Within the listing, each line that has the string "RLESUtils" should be copied.

§ **Data under study**
───

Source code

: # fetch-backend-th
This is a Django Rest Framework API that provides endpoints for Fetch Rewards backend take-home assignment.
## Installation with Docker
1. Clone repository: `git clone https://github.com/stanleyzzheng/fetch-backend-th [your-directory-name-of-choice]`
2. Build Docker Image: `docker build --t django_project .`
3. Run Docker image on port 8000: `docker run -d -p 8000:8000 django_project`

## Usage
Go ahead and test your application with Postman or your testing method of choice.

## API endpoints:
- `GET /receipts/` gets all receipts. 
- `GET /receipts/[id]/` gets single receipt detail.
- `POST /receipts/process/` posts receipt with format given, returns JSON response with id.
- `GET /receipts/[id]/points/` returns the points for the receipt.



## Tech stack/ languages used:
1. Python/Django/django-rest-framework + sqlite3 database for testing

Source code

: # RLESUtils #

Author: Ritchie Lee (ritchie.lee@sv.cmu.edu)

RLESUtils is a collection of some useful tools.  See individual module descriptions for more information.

───

§ **Solution**
: # RLESUtils #
RLESUtils is a collection of some useful tools.  See individual module descriptions for more information.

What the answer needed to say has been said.